Combination Vars needed
pyladies + bluesky PYLADIES_BSKY_USERNAME, PYLADIES_BSKY_PASSWORD
pyladies + mastodon PYLADIES_MASTODON_USERNAME, PYLADIES_MASTODON_PASSWORD, PYLADIES_MASTODON_ACCESS_TOKEN, PYLADIES_BOT_CLIENTCRED_SECRET
rladies + bluesky RLADIES_BSKY_USERNAME, RLADIES_BSKY_PASSWORD
rladies + mastodon RLADIES_MASTODON_USERNAME, RLADIES_MASTODON_PASSWORD, RLADIES_MASTODON_ACCESS_TOKEN, RLADIES_BOT_CLIENTCRED_SECRET

Steps

  1. Prepare a test event. Open metadata/events.json and confirm at least one entry has today's date in MM-DD format:
{
  "name": "Ada Lovelace",
  "date": "12-10",
  "description_mastodon": "...",
  "description_bluesky": "...",
  "wiki_link": "https://en.wikipedia.org/wiki/Ada_Lovelace",
  "bluesky": "@ada.bsky.social",
  "img": "ada_lovelace.png",
  "alt": "Portrait of Ada Lovelace"
}

If no entry matches today, temporarily add one with today's date. Do not commit that change — it's for local testing only.

  1. Set the knobs:
self.bot           = 'pyladies'      # or 'rladies'
self.what_to_debug = 'anniversary'
self.platform      = 'bluesky'       # or 'mastodon'
self.no_dry_run    = False
  1. Run:
pdm run python src/debug.py
  1. The log shows:
INFO  [DRY RUN] Would post anniversary for Ada Lovelace on 12-10
  1. If the output looks right, set no_dry_run = True and run again. The bot will download the image (if an img key is present), upload it to the platform, and send the post.

What to watch for

  • No anniversary output — no entry in events.json matches today's date. Add a test entry as described in step 1.
  • Image already downloaded — the image was cached locally on a previous run. Safe to ignore; the local copy will be used.
  • Media upload failed … falling back to text-only — the image could not be uploaded (network issue or unsupported format). The post still goes out without the image, and the exception is logged. Check the img path and the platform's media limits.
  • On Bluesky, the handle in the bluesky field (e.g. @ada.bsky.social) is resolved to a DID via the public API. If that lookup fails, the name is used as plain text — the post still goes out.

Troubleshooting

"No config for bot=… platform=…"

Your bot/platform combination is not in the supported matrix. Valid combinations:

bot platform
pyladies bluesky
pyladies mastodon
rladies bluesky
rladies mastodon

The rss scenario ignores platform entirely.

Login errors

  • Bluesky: PYLADIES_BSKY_PASSWORD / RLADIES_BSKY_PASSWORD must be an app password (Bluesky Settings → Privacy & Security → App Passwords), not your main account password.
  • Mastodon: the access token must have read and write:statuses scopes. Re-generate it in your Mastodon account settings if in doubt.

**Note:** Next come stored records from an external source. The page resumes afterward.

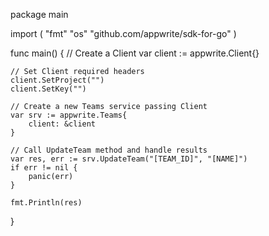 package main

import (
    "fmt"
    "os"
    "github.com/appwrite/sdk-for-go"
)

func main() {
    // Create a Client
    var client := appwrite.Client{}

    // Set Client required headers
    client.SetProject("")
    client.SetKey("")

    // Create a new Teams service passing Client
    var srv := appwrite.Teams{
        client: &client
    }

    // Call UpdateTeam method and handle results
    var res, err := srv.UpdateTeam("[TEAM_ID]", "[NAME]")
    if err != nil {
        panic(err)
    }

    fmt.Println(res)
}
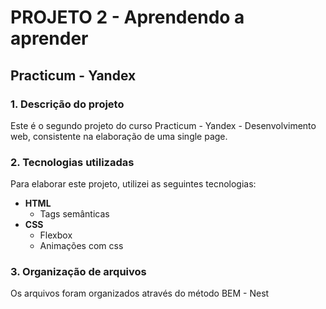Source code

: # PROJETO 2 - Aprendendo a aprender

## Practicum - Yandex

### 1. Descrição do projeto

Este é o segundo projeto do curso Practicum - Yandex - Desenvolvimento web, consistente na elaboração de uma single page.

### 2. Tecnologias utilizadas

Para elaborar este projeto, utilizei as seguintes tecnologias:

- **HTML**
  - Tags semânticas
- **CSS**
  - Flexbox
  - Animações com css

### 3. Organização de arquivos

Os arquivos foram organizados através do método BEM - Nest
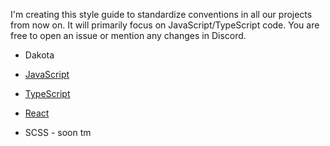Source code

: I'm creating this style guide to standardize conventions in all our projects from now on. It will primarily focus on JavaScript/TypeScript code. You are free to open an issue or mention any changes in Discord.

- Dakota

- [JavaScript](https://github.com/thepokecommunity/styleguide/blob/master/JAVASCRIPT.md)
- [TypeScript](https://github.com/thepokecommunity/styleguide/blob/master/TYPESCRIPT.md)
- [React](https://github.com/thepokecommunity/styleguide/blob/master/REACT.md)
- SCSS - soon tm
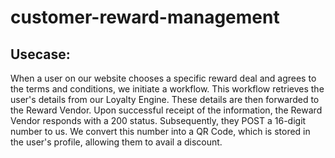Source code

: # customer-reward-management

## Usecase:
When a user on our website chooses a specific reward deal and agrees to the terms and conditions, we initiate a workflow. This workflow retrieves the user's details from our Loyalty Engine. These details are then forwarded to the Reward Vendor. Upon successful receipt of the information, the Reward Vendor responds with a 200 status. Subsequently, they POST a 16-digit number to us. We convert this number into a QR Code, which is stored in the user's profile, allowing them to avail a discount.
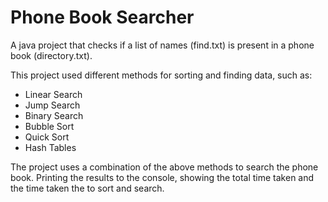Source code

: # Phone Book Searcher
A java project that checks if a list of names (find.txt) is present in a phone book (directory.txt).

This project used different methods for sorting and finding data, such as:
* Linear Search
* Jump Search
* Binary Search
* Bubble Sort
* Quick Sort
* Hash Tables

The project uses a combination of the above methods to search the phone book. Printing the results to the console, showing the total time taken and the time taken the to sort and search.
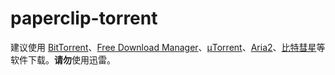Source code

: # paperclip-torrent

建议使用 [BitTorrent](https://www.bittorrent.com/)、[Free Download Manager](https://www.freedownloadmanager.org/zh/)、[µTorrent](https://www.utorrent.com/)、[Aria2](https://aria2.github.io/)、[比特彗星](https://www.bitcomet.com/)等软件下载。**请勿**使用迅雷。
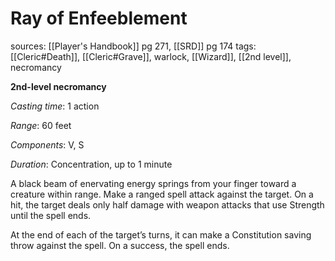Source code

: # Ray of Enfeeblement
sources: [[Player's Handbook]] pg 271, [[SRD]] pg 174
tags: [[Cleric#Death]], [[Cleric#Grave]], warlock, [[Wizard]], [[2nd level]], necromancy

**2nd-level necromancy**

*Casting time*: 1 action

*Range*: 60 feet

*Components*: V, S

*Duration*: Concentration, up to 1 minute

A black beam of enervating energy springs from your finger toward a creature within range. Make a ranged spell attack against the target. On a hit, the target deals only half damage with weapon attacks that use Strength until the spell ends.

At the end of each of the target’s turns, it can make a Constitution saving throw against the spell. On a success, the spell ends.
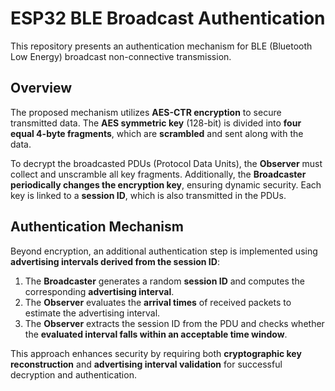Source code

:# ESP32 BLE Broadcast Authentication

This repository presents an authentication mechanism for BLE (Bluetooth Low Energy) broadcast non-connective transmission.

## Overview

The proposed mechanism utilizes **AES-CTR encryption** to secure transmitted data. The **AES symmetric key** (128-bit) is divided into **four equal 4-byte fragments**, which are **scrambled** and sent along with the data.

To decrypt the broadcasted PDUs (Protocol Data Units), the **Observer** must collect and unscramble all key fragments. Additionally, the **Broadcaster periodically changes the encryption key**, ensuring dynamic security. Each key is linked to a **session ID**, which is also transmitted in the PDUs.

## Authentication Mechanism

Beyond encryption, an additional authentication step is implemented using **advertising intervals derived from the session ID**:

1. The **Broadcaster** generates a random **session ID** and computes the corresponding **advertising interval**.
2. The **Observer** evaluates the **arrival times** of received packets to estimate the advertising interval.
3. The **Observer** extracts the session ID from the PDU and checks whether the **evaluated interval falls within an acceptable time window**.

This approach enhances security by requiring both **cryptographic key reconstruction** and **advertising interval validation** for successful decryption and authentication.
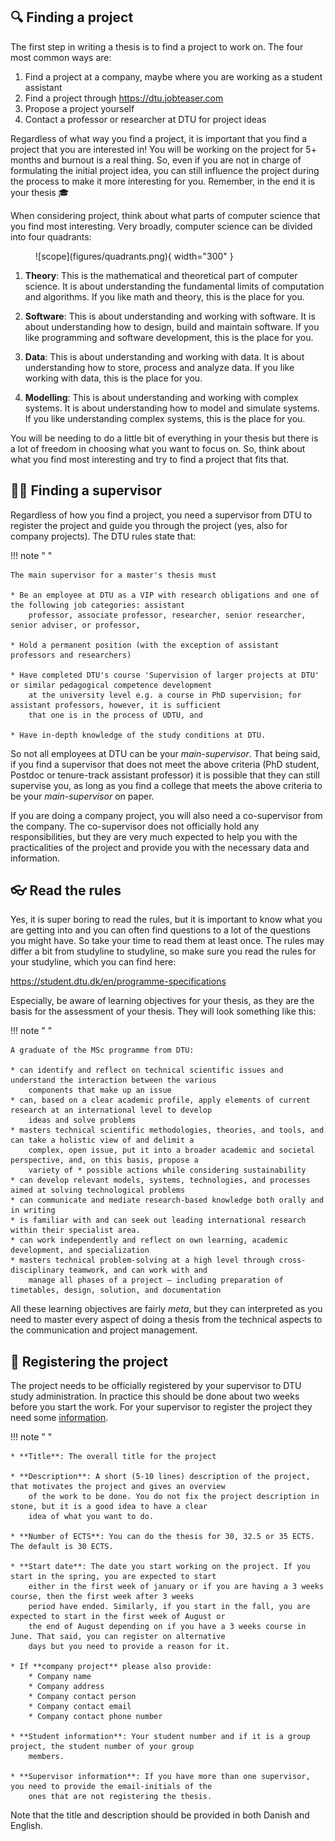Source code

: ## 🔍 Finding a project

The first step in writing a thesis is to find a project to work on. The four most common ways are:

1. Find a project at a company, maybe where you are working as a student assistant
2. Find a project through <https://dtu.jobteaser.com>
3. Propose a project yourself
4. Contact a professor or researcher at DTU for project ideas

Regardless of what way you find a project, it is important that you find a project that you are interested in! You will
be working on the project for 5+ months and burnout is a real thing. So, even if you are not in charge of formulating
the initial project idea, you can still influence the project during the process to make it more interesting for you.
Remember, in the end it is your thesis 🎓

When considering project, think about what parts of computer science that you find most interesting. Very broadly,
computer science can be divided into four quadrants:

<figure markdown="span">
  ![scope](figures/quadrants.png){ width="300" }
</figure>

1. **Theory**: This is the mathematical and theoretical part of computer science. It is about understanding the
    fundamental limits of computation and algorithms. If you like math and theory, this is the place for you.

2. **Software**: This is about understanding and working with software. It is about understanding how to design, build
    and maintain software. If you like programming and software development, this is the place for you.

3. **Data**: This is about understanding and working with data. It is about understanding how to store, process and
    analyze data. If you like working with data, this is the place for you.

4. **Modelling**: This is about understanding and working with complex systems. It is about understanding how to model
    and simulate systems. If you like understanding complex systems, this is the place for you.

You will be needing to do a little bit of everything in your thesis but there is a lot of freedom in choosing what
you want to focus on. So, think about what you find most interesting and try to find a project that fits that.

## 🧙‍♂️ Finding a supervisor

Regardless of how you find a project, you need a supervisor from DTU to register the project and guide you through the
project (yes, also for company projects). The DTU rules state that:

!!! note " "

    The main supervisor for a master's thesis must

    * Be an employee at DTU as a VIP with research obligations and one of the following job categories: assistant
        professor, associate professor, researcher, senior researcher, senior adviser, or professor,

    * Hold a permanent position (with the exception of assistant professors and researchers)

    * Have completed DTU's course 'Supervision of larger projects at DTU' or similar pedagogical competence development
        at the university level e.g. a course in PhD supervision; for assistant professors, however, it is sufficient
        that one is in the process of UDTU, and

    * Have in-depth knowledge of the study conditions at DTU.

So not all employees at DTU can be your *main-supervisor*. That being said, if you find a supervisor that does not
meet the above criteria (PhD student, Postdoc or tenure-track assistant professor) it is possible that they can still
supervise you, as long as you find a college that meets the above criteria to be your *main-supervisor* on paper.

If you are doing a company project, you will also need a co-supervisor from the company. The co-supervisor does not
officially hold any responsibilities, but they are very much expected to help you with the practicalities of the project
and provide you with the necessary data and information.

## 👓 Read the rules

Yes, it is super boring to read the rules, but it is important to know what you are getting into and you can often
find questions to a lot of the questions you might have. So take your time to read them at least once. The rules may
differ a bit from studyline to studyline, so make sure you read the rules for your studyline, which you can find here:

<https://student.dtu.dk/en/programme-specifications>

Especially, be aware of learning objectives for your thesis, as they are the basis for the assessment of your thesis.
They will look something like this:

!!! note " "

    A graduate of the MSc programme from DTU:

    * can identify and reflect on technical scientific issues and understand the interaction between the various
        components that make up an issue
    * can, based on a clear academic profile, apply elements of current research at an international level to develop
        ideas and solve problems
    * masters technical scientific methodologies, theories, and tools, and can take a holistic view of and delimit a
        complex, open issue, put it into a broader academic and societal perspective, and, on this basis, propose a
        variety of * possible actions while considering sustainability
    * can develop relevant models, systems, technologies, and processes aimed at solving technological problems
    * can communicate and mediate research-based knowledge both orally and in writing
    * is familiar with and can seek out leading international research within their specialist area.
    * can work independently and reflect on own learning, academic development, and specialization
    * masters technical problem-solving at a high level through cross-disciplinary teamwork, and can work with and
        manage all phases of a project – including preparation of timetables, design, solution, and documentation

All these learning objectives are fairly *meta*, but they can interpreted as you need to master every aspect of doing
a thesis from the technical aspects to the communication and project management.

## 💾 Registering the project

The project needs to be officially registered by your supervisor to DTU study administration. In practice this should
be done about two weeks before you start the work. For your supervisor to register the project they need some
[information](include/DTUs_projektindberetning.pdf).

!!! note " "

    * **Title**: The overall title for the project

    * **Description**: A short (5-10 lines) description of the project, that motivates the project and gives an overview
        of the work to be done. You do not fix the project description in stone, but it is a good idea to have a clear
        idea of what you want to do.

    * **Number of ECTS**: You can do the thesis for 30, 32.5 or 35 ECTS. The default is 30 ECTS.

    * **Start date**: The date you start working on the project. If you start in the spring, you are expected to start
        either in the first week of january or if you are having a 3 weeks course, then the first week after 3 weeks
        period have ended. Similarly, if you start in the fall, you are expected to start in the first week of August or
        the end of August depending on if you have a 3 weeks course in June. That said, you can register on alternative
        days but you need to provide a reason for it.

    * If **company project** please also provide:
        * Company name
        * Company address
        * Company contact person
        * Company contact email
        * Company contact phone number

    * **Student information**: Your student number and if it is a group project, the student number of your group
        members.

    * **Supervisor information**: If you have more than one supervisor, you need to provide the email-initials of the
        ones that are not registering the thesis.

Note that the title and description should be provided in both Danish and English.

ModuleNotFoundError / ImportError

Run from the project root using PDM, not from inside src/:

# Correct
pdm run python src/debug.py

# Wrong — relative imports break
cd src && python debug.py

Dry run shows nothing

  • blog: all entries in the RSS feed are already in the archive. Delete or empty the archive file (archive_directory*/file.json) to force a re-run.
  • boost_tags / boost_mentions: no recent posts match the criteria. Post something yourself on the relevant platform under the hashtag and try again.
  • anniversary: no entry in events.json matches today's date. Add a temporary test entry (see Scenario 5, step 1).